Clint Eastwood is like wine: the older he gets, the better he is.

Indeed, because the rugged Clint deserves a long round of applause: from a fearless and past-less gunslinger for Sergio Leone's spaghetti westerns, to the ruthless Callaghan accused of fascism, up to the clean and lean (not very American, quite European) direction of the last twenty years. With some flaws, but with many masterpieces shot almost by chance, often screened in cinemas without anyone noticing. Then, every once in a while, those Academy folks decide to occasionally award him some Oscars ("Unforgiven," "Million Dollar Baby") only to completely forget about him for a few years.

It's a mystery why a masterpiece like "A Perfect World" didn't win an Oscar (where even Kevin Costner seemed like a decent actor), although even more shocking is the oversight, in 1988, when the Academy decided to snub "Bird" without any hesitation, directorially the greatest film by Clint Eastwood.

If any devoted jazz enthusiasts are passing through here who, for a thousand reasons, still haven't seen "Bird," they should make a public apology and stop calling themselves jazz lovers. "Bird" is a musical film, but it is not a musical. Yet every shot exudes music, from the despair of clandestine jazz to the end of a life cut short with one last great musical outcry. The events accompanying the sad life of Charlie Parker, known as Bird, are recounted as no documentary or book ever did. Something that transcends the very concept of cinema, a highly detailed biography, halfway between tragedy and celebration, all with absolute rigor and formalism, with the pages of a life capable of alternating with great impromptu moments of musical poetry.

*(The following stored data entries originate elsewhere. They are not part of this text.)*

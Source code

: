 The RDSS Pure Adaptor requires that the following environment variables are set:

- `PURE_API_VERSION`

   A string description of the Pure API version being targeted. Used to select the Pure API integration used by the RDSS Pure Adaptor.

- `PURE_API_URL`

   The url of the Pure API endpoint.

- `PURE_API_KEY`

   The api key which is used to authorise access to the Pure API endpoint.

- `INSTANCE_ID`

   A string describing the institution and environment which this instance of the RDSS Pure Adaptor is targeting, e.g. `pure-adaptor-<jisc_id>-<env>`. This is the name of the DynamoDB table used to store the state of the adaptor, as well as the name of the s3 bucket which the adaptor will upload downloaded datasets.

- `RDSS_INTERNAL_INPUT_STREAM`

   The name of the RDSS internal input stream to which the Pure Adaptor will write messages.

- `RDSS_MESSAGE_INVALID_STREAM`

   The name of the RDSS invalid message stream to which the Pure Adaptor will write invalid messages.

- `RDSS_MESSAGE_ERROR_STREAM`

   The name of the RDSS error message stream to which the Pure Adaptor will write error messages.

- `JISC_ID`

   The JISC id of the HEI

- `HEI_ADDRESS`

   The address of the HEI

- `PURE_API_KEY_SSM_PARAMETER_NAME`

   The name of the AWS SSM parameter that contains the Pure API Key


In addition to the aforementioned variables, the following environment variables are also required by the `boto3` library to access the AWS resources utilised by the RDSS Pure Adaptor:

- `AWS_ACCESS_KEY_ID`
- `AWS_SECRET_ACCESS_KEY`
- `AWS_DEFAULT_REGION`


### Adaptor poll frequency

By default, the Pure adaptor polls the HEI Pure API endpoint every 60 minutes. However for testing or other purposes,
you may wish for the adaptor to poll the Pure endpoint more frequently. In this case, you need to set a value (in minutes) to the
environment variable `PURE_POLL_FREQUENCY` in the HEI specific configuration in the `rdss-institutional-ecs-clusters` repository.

A film that, beyond the strictly Parker-like events, also tells the story of America, an America founded on racism, economic difficulties, ghettos, and long roads that led (perhaps) to the future. It is in this not-so-dreamy world that Charlie Parker's human and personal events (magnificently portrayed by the eternally underrated Forest Whitaker) fit in, but Eastwood aims to surprise, ignoring the chronology, preferring to tell Parker's story through free associations, starting from the end to reach the beginning, only to reshuffle the cards and add new facts, almost to keep the viewer's attention alive, thus justifying a duration that might seem excessive (almost three hours), but which actually, for once, seems almost too short.

That Eastwood is a classy director was known, but that he was also capable of almost philosophical ecstasies was frankly unthinkable. And while the beginning already surprises with its depth of thought (it is the famous Scott Fitzgerald epigraph, "There are no second acts in American lives," that opens the film), it is the great moments of daily life (exemplified by the suicide attempt) that thrill and give chills for how they are crafted: very few camera movements, an almost unsettling stillness, where everything is clearly visible, without hiding or omitting anything. And there is no crying (because pathos does not belong to the Eastwood vocabulary), at most one is moved, which is a completely different matter.

Also interesting is the psychological introspection of Parker's character, an excellent job owed to both Clint Eastwood and Joel Olianski, the screenplay author (one of the best of the last twenty years). "Bird," as recalled at the beginning, was snubbed by critics, only to be reevaluated later, and by the public, who in 1988 preferred to turn to "Rain Man" (decidedly more popular). No matter: Eastwood has never been interested in making films for the masses (of course, if success comes it's better, but it's not his main goal), but making films for those who, even in the Reaganite eighties and then in the subsequent cold nineties, still feel the need to be moved by a clean, gentle, lean film. Something more than a rarity.

Despite all this, "Bird" sparked several controversies at the time. Primarily among the most die-hard jazz enthusiasts. The accusation against Eastwood was that he had manipulated several tracks with electronic overdubs (possibly, I don't know much about music, but the music played in the film seems excellent to me), but perhaps the least anticipated accusation came from Spike Lee. The African-American director accused Eastwood of appropriating a culture (the black one) to which he did not belong. Now, I don't want to defend Eastwood, but such moral lessons seem simply gratuitous: I've never considered Spike Lee a genius, nor do I think he's ever made a true masterpiece, and I believe that this "Bird" is light years superior (even from a social point of view) to that indigestible mush of "Malcolm X." From all this it is clear that the less Spike Lee talks, the better.

That said, "Bird" remains a masterpiece. And Clint Eastwood remains an excellent director. Dark, rainy, brooding, penetrating: a great director.